Estimation result in test 2.

Position tracking result in test 2.
Conclusions
Hydraulic servo control often adopts output feedback control to save costs and overcome the influence of sensor noise as much as possible. This method usually only requires one displacement sensor to achieve the control goal in position control. However, compared with pressure sensors, displacement sensors have higher costs and installation difficulties. Therefore, this paper proposes a position output feedback control method based on pressure sensor to further highlight the advantages of output feedback control. Therefore, the method proposed in this paper can provide a new solution for the industrial application of hydraulic servo systems. Additionally, a nonlinear output feedback pressure controller is developed, incorporating a state observer and desired compensation method. The system stability is guaranteed using the Lyapunov method, demonstrating that the proposed controller achieves the desired tracking performance in the presence of time-varying uncertainties and asymptotic tracking performance in their absence.

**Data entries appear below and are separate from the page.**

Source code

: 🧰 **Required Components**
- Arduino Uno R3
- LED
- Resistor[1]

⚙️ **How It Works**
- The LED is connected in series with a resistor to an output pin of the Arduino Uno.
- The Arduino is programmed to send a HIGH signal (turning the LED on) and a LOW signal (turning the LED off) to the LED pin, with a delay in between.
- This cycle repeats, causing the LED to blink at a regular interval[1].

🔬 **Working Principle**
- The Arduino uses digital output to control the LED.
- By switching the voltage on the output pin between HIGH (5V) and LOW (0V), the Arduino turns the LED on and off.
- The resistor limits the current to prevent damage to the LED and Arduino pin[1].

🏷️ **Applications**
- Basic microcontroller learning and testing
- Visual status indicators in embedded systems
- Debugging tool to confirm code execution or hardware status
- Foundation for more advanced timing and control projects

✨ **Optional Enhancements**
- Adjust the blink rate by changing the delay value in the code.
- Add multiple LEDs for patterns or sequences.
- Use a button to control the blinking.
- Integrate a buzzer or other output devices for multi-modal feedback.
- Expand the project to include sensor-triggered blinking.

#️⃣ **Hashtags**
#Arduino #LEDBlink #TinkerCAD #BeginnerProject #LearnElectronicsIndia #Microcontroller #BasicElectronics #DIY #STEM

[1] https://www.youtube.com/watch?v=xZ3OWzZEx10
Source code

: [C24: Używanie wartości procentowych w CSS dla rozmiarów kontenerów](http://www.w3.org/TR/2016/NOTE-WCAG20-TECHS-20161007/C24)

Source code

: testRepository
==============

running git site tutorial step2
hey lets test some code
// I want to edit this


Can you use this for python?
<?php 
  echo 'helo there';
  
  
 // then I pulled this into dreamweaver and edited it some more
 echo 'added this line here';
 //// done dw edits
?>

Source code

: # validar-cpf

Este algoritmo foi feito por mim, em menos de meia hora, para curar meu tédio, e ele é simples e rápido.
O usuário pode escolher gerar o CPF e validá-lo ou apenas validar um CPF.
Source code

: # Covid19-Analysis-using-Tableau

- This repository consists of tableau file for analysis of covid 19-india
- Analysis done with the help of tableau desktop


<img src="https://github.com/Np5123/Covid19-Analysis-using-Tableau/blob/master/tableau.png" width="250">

However, the proposed method also has certain limitations in practical applications. On the one hand, it is necessary to analyze or establish the relationship between the displacement of hydraulic cylinder and the accumulator pressure in advance, and the numerical relationship varies for different hydraulic systems. On the other hand, the polytropic index is not a constant in practical applications, and the accuracy of this parameter will directly affect the accuracy of displacement estimation. Therefore, how to establish a universal relationship between displacement and pressure and obtain accurate values of the polytropic index through online parameter estimation is the future research direction and challenge of this method.
Footnotes
Declaration of conflicting interests
The author(s) declared no potential conflicts of interest with respect to the research, authorship, and/or publication of this article.
Funding
The author(s) disclosed receipt of the following financial support for the research, authorship, and/or publication of this article: This work is supported by the basic science research projects of higher education institutions in Jiangsu Province (natural science) [Grant No. 23KJB460013]; [Grant No. 23KJB460014]; Basic research plan of Xuzhou city [Grant No. KC23005]; Innovation and entrepreneurship training program for college students in Jiangsu Province [Grant No. 202310320142Y].
Data availability statement
Data sharing not applicable to this article as no datasets were generated or analyzed during the current study.